13 OCTOBER 1888, Page 3

Nothing whatever has been discovered during the week to throw

light upon the Whitechapel murders. The police enter- tain the belief, as we gather from the remarks of Mr. Craw- ford, the City Coroner, who is inquiring into the murder in Mitre Square, that they possess a fairly accurate description of the person of the murderer. He has, however, for the present, disappeared into space, unless it is he who writes certain letters signed "Jack the Ripper." The police think this is the case, and if so, he is an educated or partly educated man, of extreme audacity, intoxicated with the evil pride of crime, and resolute to commit more murders. The most stringent precautions are taken, not only in. Whitechapel, but in other places, such as the Parks, which offer facilities for the execution of his plans. Whitechapel itself was on Saturday and Sunday last watched, by police, detectives, and members of the Vigilance Committee, like a gaol-ward; but nothing happened, or perhaps could happen, the women threatened clinging together in hysteric alarm.
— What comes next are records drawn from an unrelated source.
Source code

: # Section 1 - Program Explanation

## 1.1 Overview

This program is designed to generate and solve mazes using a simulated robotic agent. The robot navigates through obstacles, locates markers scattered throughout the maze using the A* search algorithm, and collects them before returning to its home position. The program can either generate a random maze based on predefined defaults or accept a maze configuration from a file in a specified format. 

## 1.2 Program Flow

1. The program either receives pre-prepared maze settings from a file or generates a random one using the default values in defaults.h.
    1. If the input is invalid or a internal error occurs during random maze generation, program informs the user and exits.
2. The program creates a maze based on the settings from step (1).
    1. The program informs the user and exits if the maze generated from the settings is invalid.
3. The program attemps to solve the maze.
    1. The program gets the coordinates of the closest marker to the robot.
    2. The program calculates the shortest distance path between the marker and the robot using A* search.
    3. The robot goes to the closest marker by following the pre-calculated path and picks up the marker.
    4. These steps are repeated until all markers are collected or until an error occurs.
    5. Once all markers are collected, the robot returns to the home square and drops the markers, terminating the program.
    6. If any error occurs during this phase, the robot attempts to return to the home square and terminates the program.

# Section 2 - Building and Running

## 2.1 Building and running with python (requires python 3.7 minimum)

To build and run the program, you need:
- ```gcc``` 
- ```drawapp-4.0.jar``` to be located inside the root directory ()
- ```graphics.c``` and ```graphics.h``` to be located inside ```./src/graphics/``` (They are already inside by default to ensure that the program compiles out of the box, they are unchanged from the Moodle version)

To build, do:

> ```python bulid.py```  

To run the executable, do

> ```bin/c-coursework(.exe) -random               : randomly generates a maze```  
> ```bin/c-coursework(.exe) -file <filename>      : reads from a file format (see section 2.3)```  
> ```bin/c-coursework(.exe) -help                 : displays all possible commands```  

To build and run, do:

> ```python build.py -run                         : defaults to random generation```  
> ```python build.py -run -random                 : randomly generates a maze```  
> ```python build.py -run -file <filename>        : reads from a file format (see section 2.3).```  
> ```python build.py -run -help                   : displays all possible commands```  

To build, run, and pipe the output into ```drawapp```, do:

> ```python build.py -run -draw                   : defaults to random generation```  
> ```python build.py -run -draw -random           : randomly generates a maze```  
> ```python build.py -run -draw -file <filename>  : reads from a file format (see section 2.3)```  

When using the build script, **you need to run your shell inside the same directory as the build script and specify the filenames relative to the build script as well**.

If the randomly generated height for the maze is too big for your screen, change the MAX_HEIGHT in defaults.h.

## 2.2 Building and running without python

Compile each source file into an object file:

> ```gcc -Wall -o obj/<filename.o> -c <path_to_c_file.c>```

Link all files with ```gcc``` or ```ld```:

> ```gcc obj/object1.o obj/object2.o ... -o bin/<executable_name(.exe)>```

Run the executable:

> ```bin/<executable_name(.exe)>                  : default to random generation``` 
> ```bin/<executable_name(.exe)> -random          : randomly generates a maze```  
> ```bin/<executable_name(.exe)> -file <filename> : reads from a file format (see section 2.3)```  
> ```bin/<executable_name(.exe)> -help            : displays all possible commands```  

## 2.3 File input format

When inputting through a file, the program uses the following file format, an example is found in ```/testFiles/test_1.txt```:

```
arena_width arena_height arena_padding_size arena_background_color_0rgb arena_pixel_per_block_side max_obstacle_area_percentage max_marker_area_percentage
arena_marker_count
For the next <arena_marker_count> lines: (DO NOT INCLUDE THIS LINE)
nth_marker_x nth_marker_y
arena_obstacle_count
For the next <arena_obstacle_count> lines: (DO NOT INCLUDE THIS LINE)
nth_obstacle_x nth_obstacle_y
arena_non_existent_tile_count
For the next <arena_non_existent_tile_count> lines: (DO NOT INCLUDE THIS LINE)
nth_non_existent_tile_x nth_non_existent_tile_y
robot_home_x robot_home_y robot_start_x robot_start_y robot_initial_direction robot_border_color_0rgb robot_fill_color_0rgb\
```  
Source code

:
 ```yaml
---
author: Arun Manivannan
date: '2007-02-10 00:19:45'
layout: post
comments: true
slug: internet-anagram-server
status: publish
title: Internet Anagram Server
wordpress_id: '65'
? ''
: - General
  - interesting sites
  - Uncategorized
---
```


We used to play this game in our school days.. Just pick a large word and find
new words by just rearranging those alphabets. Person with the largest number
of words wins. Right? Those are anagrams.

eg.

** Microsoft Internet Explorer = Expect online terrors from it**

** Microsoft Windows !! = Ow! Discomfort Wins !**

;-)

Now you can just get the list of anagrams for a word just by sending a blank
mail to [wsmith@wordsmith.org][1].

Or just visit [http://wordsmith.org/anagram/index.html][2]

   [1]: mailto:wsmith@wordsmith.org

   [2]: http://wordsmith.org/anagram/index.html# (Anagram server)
A great number of futile arrests mark the eagerness of the police, and the state of public feeling is indicated by the fact that an attempt of the Chief Commissioner to secure the aid of trained bloodhounds has been warmly approved. Three months ago, Sir Charles Warren would have been bespattered with obloquy for resorting to what is popularly considered an inhuman device. It is not, we believe, inhuman, as the dogs only mark down, and do not attack the objects of pursuit ; but if they did, the public in this instance would approve their employ- ment. For this once, the cry for the abolition of capital punishment is stilled, as it always will be when society is really moved.